Bunkers of abandoned weapons brought to attention of international officials

More than 15,000 abandoned land mines have been discovered in old storage bunkers in Afghanistan, according to a State Department report.

The bunkers are located near the town of Sheberghan, in Afghanistan's Jowzjan province, according to the March 20 news release.

The entire store of land mines -- the largest ever found in the country -- along with 80 tons of TNT and other explosives and detonators are now in the possession of NATO troops that make up the International Security Assistance Force.  The entire cache will be disposed of in due course, according to the report.

The bunkers came under scrutiny when a U.N. official told a private U.S. contractor about them.  The contractor is working in Afghanistan under the direction of the State Department's Office of Weapons Removal and Abatement. 

The United States has assisted in land mine and unexploded ordnance disposal in Afghanistan since 1988, the State Department says.

See also the electronic journal Protecting Lives, Restoring Livelihoods:  The U.S. Program To Remove Landmines.

For more information on U.S. policies, see Rebuilding Afghanistan and Arms Control and Non-Proliferation.

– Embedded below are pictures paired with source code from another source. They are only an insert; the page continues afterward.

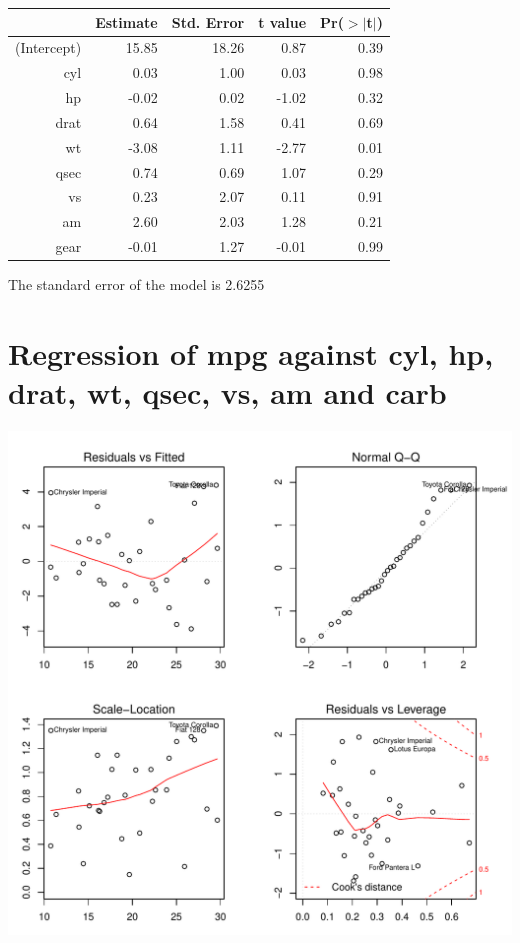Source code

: \documentclass{article}\usepackage[]{graphicx}\usepackage[]{color}
\makeatletter
\def\maxwidth{ %
  \ifdim\Gin@nat@width>\linewidth
    \linewidth
  \else
    \Gin@nat@width
  \fi
}
\newenvironment{knitrout}{}{} %
\makeatother
\begin{document}
\begin{table}[ht]
\centering
\begin{tabular}{rrrrr}
  \hline
 & Estimate & Std. Error & t value & Pr($>$$|$t$|$) \\ 
  \hline
(Intercept) & 15.85 & 18.26 & 0.87 & 0.39 \\ 
  cyl & 0.03 & 1.00 & 0.03 & 0.98 \\ 
  hp & -0.02 & 0.02 & -1.02 & 0.32 \\ 
  drat & 0.64 & 1.58 & 0.41 & 0.69 \\ 
  wt & -3.08 & 1.11 & -2.77 & 0.01 \\ 
  qsec & 0.74 & 0.69 & 1.07 & 0.29 \\ 
  vs & 0.23 & 2.07 & 0.11 & 0.91 \\ 
  am & 2.60 & 2.03 & 1.28 & 0.21 \\ 
  gear & -0.01 & 1.27 & -0.01 & 0.99 \\ 
   \hline
\end{tabular}
\end{table}




The standard error of the model is 2.6255

\newpage

\section{Regression of mpg against cyl, hp, drat, wt, qsec, vs, am and carb }
\begin{knitrout}
\color{fgcolor}

{\centering \includegraphics[width=\maxwidth]{figure/lm-cyl-hp-drat-wt-qsec-vs-am-carb} 

}



\end{knitrout}
\end{document}
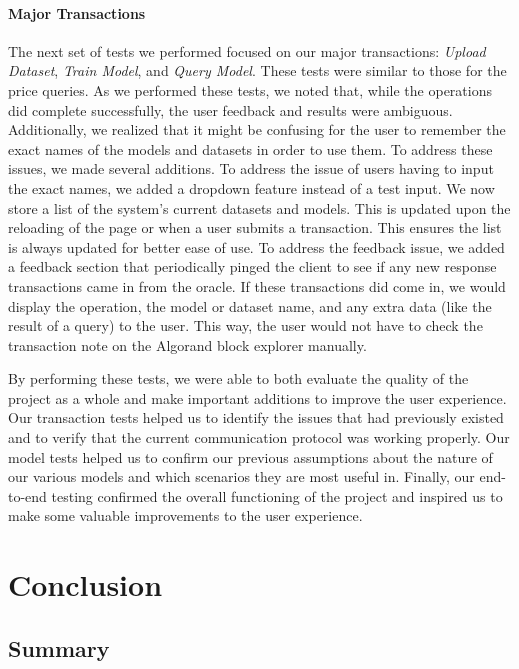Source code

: \documentclass{ledger}
\begin{document}
\paragraph{Major Transactions}
The next set of tests we performed focused on our major transactions: \textit{Upload Dataset}, \textit{Train Model}, and
\textit{Query Model}.  These tests were similar to those for the price queries.  As we performed these tests, we noted
that, while the operations did complete successfully, the user feedback and results were ambiguous.  Additionally, we
realized that it might be confusing for the user to remember the exact names of the models and datasets in order to use
them.  To address these issues, we made several additions.  To address the issue of users having to input the exact names,
we added a dropdown feature instead of a test input.  We now store a list of the system's current datasets and models.
This is updated upon the reloading of the page or when a user submits a transaction.  This ensures the list is always
updated for better ease of use.  To address the feedback issue, we added a feedback section that periodically pinged the
client to see if any new response transactions came in from the oracle.  If these transactions did come in, we would
display the operation, the model or dataset name, and any extra data (like the result of a query) to the user.  This way,
the user would not have to check the transaction note on the Algorand block explorer manually.

By performing these tests, we were able to both evaluate the quality of the project as a whole and make important additions
to improve the user experience.  Our transaction tests helped us to identify the issues that had previously existed and
to verify that the current communication protocol was working properly.  Our model tests helped us to confirm our previous
assumptions about the nature of our various models and which scenarios they are most useful in.  Finally, our end-to-end
testing confirmed the overall functioning of the project and inspired us to make some valuable improvements to the user
experience.

\section{Conclusion}

\subsection{Summary}
\end{document}
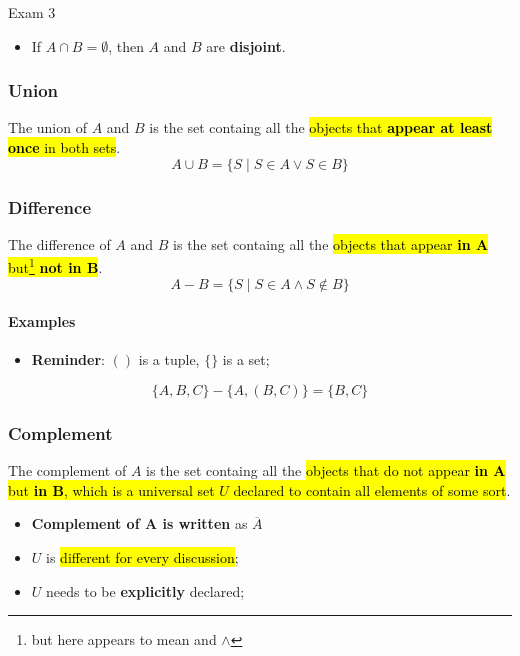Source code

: \documentclass{note}
\newcommand{\intersect}{\cap}
\newcommand{\union}{\cup}
\begin{document}
\begin{note}{Exam 3}
        \begin{itemize}
            \item If $ A \intersect B = \emptyset $, then $ A $ and $ B $ are \textbf{disjoint}.
        \end{itemize}

        \subsubsection{Union}
        The union of $ A $ and $ B $ is the set containg all the \hl{objects that \textbf{appear at least once} in both sets}.
        \begin{equation}\label{eq: union}
            A \union B = \{ S \mid S \in A \vee S \in B \}
        \end{equation}

        \subsubsection{Difference}
        The difference of $ A $ and $ B $ is the set containg all the \hl{objects that appear \textbf{in A} but\footnote{but here appears
        to mean and $ \wedge $} \textbf{not in B}}.
        \begin{equation}\label{eq: difference}
            A - B = \{ S \mid S \in A \wedge S \not\in B \}
        \end{equation}

        \paragraph{Examples}

        \begin{itemize}
            \item \textbf{Reminder}: $ () $ is a tuple, $ \{\} $ is a set;
        \end{itemize}

        \begin{displaymath}
            \{ A, B, C \} - \{ A, (B, C)  \} = \{ B, C \}
        \end{displaymath}

        \subsubsection{Complement}
        The complement of $ A $ is the set containg all the \hl{objects that do not appear \textbf{in A} but \textbf{in B},
        which is a universal set $ U $ declared to contain all elements of some sort}.
        \begin{itemize}
            \item \textbf{Complement of A is written} as $ \overline{A} $
            \item $ U $ is \hl{different for every discussion};
            \item $ U $ needs to be \textbf{explicitly} declared;
        \end{itemize}


\end{note}
\end{document}
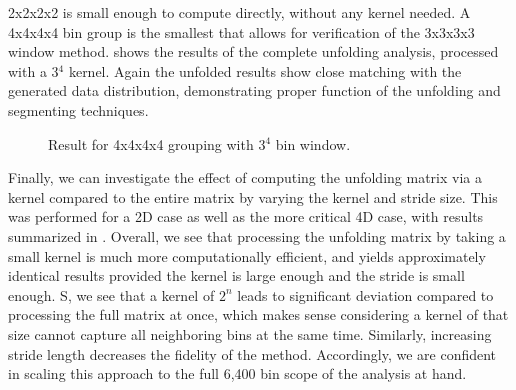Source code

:         2x2x2x2 is small enough to compute directly, without any kernel needed. A 4x4x4x4 bin group is the smallest that allows for verification of the 3x3x3x3 window method.  shows the results of the complete unfolding analysis, processed with a 3$^4$ kernel. Again the unfolded results show close matching with the generated data distribution, demonstrating proper function of the unfolding and segmenting techniques.
    
        \begin{figure}[H]
            \centering
            \hfill
            \caption[4x4x4x4 IBU Result]{ Result for 4x4x4x4 grouping with 3$^4$ bin window.}\label{fig:4x4unfold}
        \end{figure}

        Finally, we can investigate the effect of computing the unfolding matrix via a kernel compared to the entire matrix by varying the kernel and stride size. This was performed for a 2D case as well as the more critical 4D case, with results summarized in . Overall, we see that processing the unfolding matrix by taking a small kernel is much more computationally efficient, and yields approximately identical results provided the kernel is large enough and the stride is small enough. S, we see that a kernel of $2^n$ leads to significant deviation compared to processing the full matrix at once, which makes sense considering a kernel of that size cannot capture all neighboring bins at the same time. Similarly, increasing stride length decreases the fidelity of the method. Accordingly, we are confident in scaling this approach to the full 6,400 bin scope of the analysis at hand. 
    
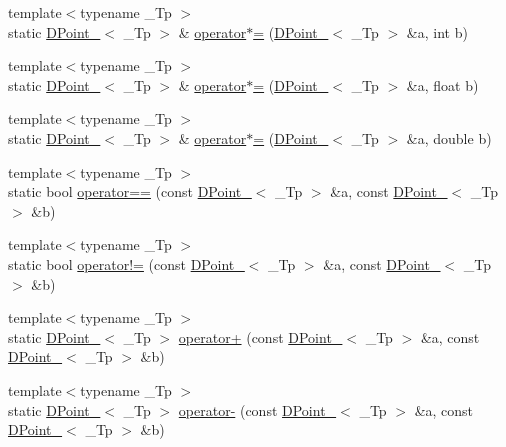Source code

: \begin{DoxyCompactItemize}
\item 
{\footnotesize template$<$typename \-\_\-\-Tp $>$ }\\static \hyperlink{classnubot_1_1DPoint__}{D\-Point\-\_\-}$<$ \-\_\-\-Tp $>$ \& \hyperlink{namespacenubot_a713bac86edc7cd76ec0d01747eb665eb}{operator$\ast$=} (\hyperlink{classnubot_1_1DPoint__}{D\-Point\-\_\-}$<$ \-\_\-\-Tp $>$ \&a, int b)
\item 
{\footnotesize template$<$typename \-\_\-\-Tp $>$ }\\static \hyperlink{classnubot_1_1DPoint__}{D\-Point\-\_\-}$<$ \-\_\-\-Tp $>$ \& \hyperlink{namespacenubot_a20c7a21ca40e80113429b2565a7a2adc}{operator$\ast$=} (\hyperlink{classnubot_1_1DPoint__}{D\-Point\-\_\-}$<$ \-\_\-\-Tp $>$ \&a, float b)
\item 
{\footnotesize template$<$typename \-\_\-\-Tp $>$ }\\static \hyperlink{classnubot_1_1DPoint__}{D\-Point\-\_\-}$<$ \-\_\-\-Tp $>$ \& \hyperlink{namespacenubot_a1e26177670641c742e9632331addc7d2}{operator$\ast$=} (\hyperlink{classnubot_1_1DPoint__}{D\-Point\-\_\-}$<$ \-\_\-\-Tp $>$ \&a, double b)
\item 
{\footnotesize template$<$typename \-\_\-\-Tp $>$ }\\static bool \hyperlink{namespacenubot_a75e598a8e71a10c59ae03ba2159e5ea8}{operator==} (const \hyperlink{classnubot_1_1DPoint__}{D\-Point\-\_\-}$<$ \-\_\-\-Tp $>$ \&a, const \hyperlink{classnubot_1_1DPoint__}{D\-Point\-\_\-}$<$ \-\_\-\-Tp $>$ \&b)
\item 
{\footnotesize template$<$typename \-\_\-\-Tp $>$ }\\static bool \hyperlink{namespacenubot_a1496d5a6655274a731501fb46074f74b}{operator!=} (const \hyperlink{classnubot_1_1DPoint__}{D\-Point\-\_\-}$<$ \-\_\-\-Tp $>$ \&a, const \hyperlink{classnubot_1_1DPoint__}{D\-Point\-\_\-}$<$ \-\_\-\-Tp $>$ \&b)
\item 
{\footnotesize template$<$typename \-\_\-\-Tp $>$ }\\static \hyperlink{classnubot_1_1DPoint__}{D\-Point\-\_\-}$<$ \-\_\-\-Tp $>$ \hyperlink{namespacenubot_a327b80223b278da05a5494ac543f89b4}{operator+} (const \hyperlink{classnubot_1_1DPoint__}{D\-Point\-\_\-}$<$ \-\_\-\-Tp $>$ \&a, const \hyperlink{classnubot_1_1DPoint__}{D\-Point\-\_\-}$<$ \-\_\-\-Tp $>$ \&b)
\item 
{\footnotesize template$<$typename \-\_\-\-Tp $>$ }\\static \hyperlink{classnubot_1_1DPoint__}{D\-Point\-\_\-}$<$ \-\_\-\-Tp $>$ \hyperlink{namespacenubot_a217fff01127372a66bb46896e0d0a4f0}{operator-\/} (const \hyperlink{classnubot_1_1DPoint__}{D\-Point\-\_\-}$<$ \-\_\-\-Tp $>$ \&a, const \hyperlink{classnubot_1_1DPoint__}{D\-Point\-\_\-}$<$ \-\_\-\-Tp $>$ \&b)

\end{DoxyCompactItemize}

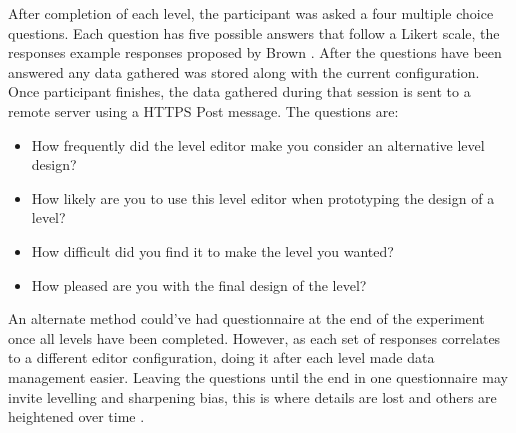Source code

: \documentclass[journal]{IEEEtran}
\begin{document}
 After completion of each level, the participant was asked a four multiple choice questions. Each question  has five possible answers that follow a Likert scale, the responses example responses proposed by Brown \cite{brown2010likert}. After the questions have been answered any data gathered was stored along with the current configuration. Once participant finishes, the data gathered during that session is sent to a remote server using a HTTPS Post message.
 The questions are:
\begin{itemize}
    \item How frequently did the level editor make you consider an alternative level design?
    
    \item How likely are you to use this level editor when prototyping the design of a level?

   \item How difficult did you find it to make the level you wanted?

    \item How pleased are you with the final design of the level?
\end{itemize}
An alternate method could've had questionnaire at the end of the experiment once all levels have been completed. However, as each set of responses correlates to a different editor configuration, doing it after each level made data management easier. Leaving the questions until the end in one questionnaire may invite levelling and sharpening bias, this is where details are lost and others are heightened over time \cite{koriat2000toward}.  

\begin{table}[h]
	\centering
	\caption{Editor Settings}
	\label{settings}
	\def\arraystretch{2}
\end{table}
\end{document}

Following is the State Department report:

(begin text)

U.S. DEPARTMENT OF STATE
Office of the Spokesman
Washington, D.C.
March 20, 2006
MEDIA NOTE

Bouquet of Flowers Leads to Largest Cache of Abandoned Munitions in Afghanistan

The safety and security of the Afghan people received a major boost this month when the largest cache of abandoned munitions ever found in Afghanistan was secured by NATO's International Security Assistance Force (ISAF), thanks to a contractor engaged by the Office of Weapons Removal and Abatement in the U.S. Department of State's Bureau of Political-Military Affairs.

Eighty tons of TNT, over 15,000 anti-personnel and anti-vehicle landmines, detonators, and other hazardous explosives, stored in five old bunkers near Sheberghan (see photos at www.state.gov/r/pa/ei/pix/b/63425.htm) in Jowzjan Province, are now under ISAF control due to the persistence of a UXB International contractor employed by DynCorp International, which is working for the Office of Weapons Removal and Abatement to support Afghan explosive ordnance disposal teams.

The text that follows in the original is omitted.